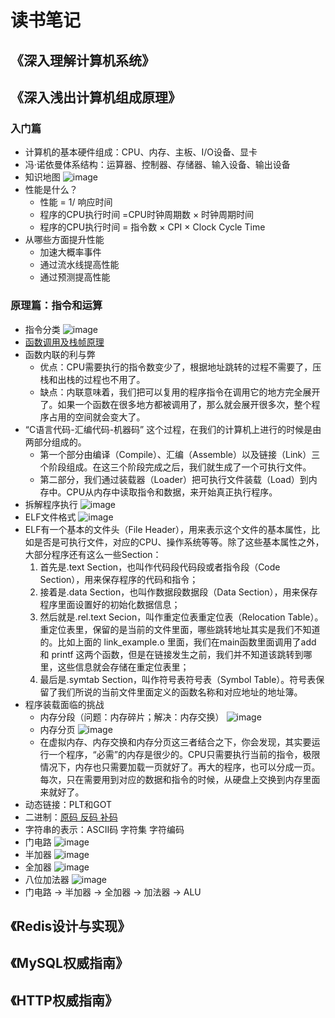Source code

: # 读书笔记

## 《深入理解计算机系统》

### 



## 《深入浅出计算机组成原理》

### 入门篇

- 计算机的基本硬件组成：CPU、内存、主板、I/O设备、显卡
- 冯·诺依曼体系结构：运算器、控制器、存储器、输入设备、输出设备
- 知识地图 ![image](../images/zhishiditu.png)
- 性能是什么？
  - 性能 = 1/ 响应时间
  - 程序的CPU执行时间 =CPU时钟周期数 × 时钟周期时间
  - 程序的CPU执行时间 = 指令数 × CPI × Clock Cycle Time
- 从哪些方面提升性能
  - 加速大概率事件
  - 通过流水线提高性能
  - 通过预测提高性能
  
### 原理篇：指令和运算

- 指令分类 
  ![image](../images/zhilingfenlei.png)
- [函数调用及栈帧原理](https://zhuanlan.zhihu.com/p/27339191)
- 函数内联的利与弊
  - 优点：CPU需要执行的指令数变少了，根据地址跳转的过程不需要了，压栈和出栈的过程也不用了。
  - 缺点：内联意味着，我们把可以复用的程序指令在调用它的地方完全展开了。如果一个函数在很多地方都被调用了，那么就会展开很多次，整个程序占用的空间就会变大了。
- “C语言代码-汇编代码-机器码” 这个过程，在我们的计算机上进行的时候是由两部分组成的。
  - 第一个部分由编译（Compile）、汇编（Assemble）以及链接（Link）三个阶段组成。在这三个阶段完成之后，我们就生成了一个可执行文件。
  - 第二部分，我们通过装载器（Loader）把可执行文件装载（Load）到内存中。CPU从内存中读取指令和数据，来开始真正执行程序。
- 拆解程序执行 
  ![image](../images/chengxuchaijie.png)
- ELF文件格式 
  ![image](../images/elfformat.png)
- ELF有一个基本的文件头（File Header），用来表示这个文件的基本属性，比如是否是可执行文件，对应的CPU、操作系统等等。除了这些基本属性之外，大部分程序还有这么一些Section：
  1. 首先是.text Section，也叫作代码段代码段或者指令段（Code Section），用来保存程序的代码和指令；
  2. 接着是.data Section，也叫作数据段数据段（Data Section），用来保存程序里面设置好的初始化数据信息；
  3. 然后就是.rel.text Secion，叫作重定位表重定位表（Relocation Table）。重定位表里，保留的是当前的文件里面，哪些跳转地址其实是我们不知道的。比如上面的 link_example.o 里面，我们在main函数里面调用了add 和 printf 这两个函数，但是在链接发生之前，我们并不知道该跳转到哪里，这些信息就会存储在重定位表里；
  4. 最后是.symtab Section，叫作符号表符号表（Symbol Table）。符号表保留了我们所说的当前文件里面定义的函数名称和对应地址的地址簿。
- 程序装载面临的挑战
  - 内存分段（问题：内存碎片；解决：内存交换） 
    ![image](../images/neicunfenduan.png)
  - 内存分页 
    ![image](../images/neicunfenye.png)
  - 在虚拟内存、内存交换和内存分页这三者结合之下，你会发现，其实要运行一个程序，“必需”的内存是很少的。CPU只需要执行当前的指令，极限情况下，内存也只需要加载一页就好了。再大的程序，也可以分成一页。每次，只在需要用到对应的数据和指令的时候，从硬盘上交换到内存里面来就好了。
- 动态链接：PLT和GOT
- 二进制：[原码 反码 补码](https://www.imooc.com/article/16813?block_id=tuijian_wz)
- 字符串的表示：ASCII码 字符集 字符编码
- 门电路 
  ![image](../images/mendianlu.png)
- 半加器 
  ![image](../images/banjiaqi.png)
- 全加器 
  ![image](../images/quanjiaqi.png)
- 八位加法器 
  ![image](../images/baweijiafaqi.png)
- 门电路 -> 半加器 -> 全加器 -> 加法器 -> ALU






## 《Redis设计与实现》

## 《MySQL权威指南》

## 《HTTP权威指南》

■ ■ ■

### THE TASK:
Reproduce exactly, and with no other material, the lines between those holding "- 计算机的基本硬件组成：CPU、内存、主板、I/O设备、显卡" and "2. 接着是.data Section，也叫作数据段数据段（Data", inclusive.

### REPLY TO THE EXERCISE:
- 计算机的基本硬件组成：CPU、内存、主板、I/O设备、显卡
- 冯·诺依曼体系结构：运算器、控制器、存储器、输入设备、输出设备
- 知识地图 ![image](../images/zhishiditu.png)
- 性能是什么？
  - 性能 = 1/ 响应时间
  - 程序的CPU执行时间 =CPU时钟周期数 × 时钟周期时间
  - 程序的CPU执行时间 = 指令数 × CPI × Clock Cycle Time
- 从哪些方面提升性能
  - 加速大概率事件
  - 通过流水线提高性能
  - 通过预测提高性能
  
### 原理篇：指令和运算

- 指令分类 
  ![image](../images/zhilingfenlei.png)
- [函数调用及栈帧原理](https://zhuanlan.zhihu.com/p/27339191)
- 函数内联的利与弊
  - 优点：CPU需要执行的指令数变少了，根据地址跳转的过程不需要了，压栈和出栈的过程也不用了。
  - 缺点：内联意味着，我们把可以复用的程序指令在调用它的地方完全展开了。如果一个函数在很多地方都被调用了，那么就会展开很多次，整个程序占用的空间就会变大了。
- “C语言代码-汇编代码-机器码” 这个过程，在我们的计算机上进行的时候是由两部分组成的。
  - 第一个部分由编译（Compile）、汇编（Assemble）以及链接（Link）三个阶段组成。在这三个阶段完成之后，我们就生成了一个可执行文件。
  - 第二部分，我们通过装载器（Loader）把可执行文件装载（Load）到内存中。CPU从内存中读取指令和数据，来开始真正执行程序。
- 拆解程序执行 
  ![image](../images/chengxuchaijie.png)
- ELF文件格式 
  ![image](../images/elfformat.png)
- ELF有一个基本的文件头（File Header），用来表示这个文件的基本属性，比如是否是可执行文件，对应的CPU、操作系统等等。除了这些基本属性之外，大部分程序还有这么一些Section：
  1. 首先是.text Section，也叫作代码段代码段或者指令段（Code Section），用来保存程序的代码和指令；
  2. 接着是.data Section，也叫作数据段数据段（Data Section），用来保存程序里面设置好的初始化数据信息；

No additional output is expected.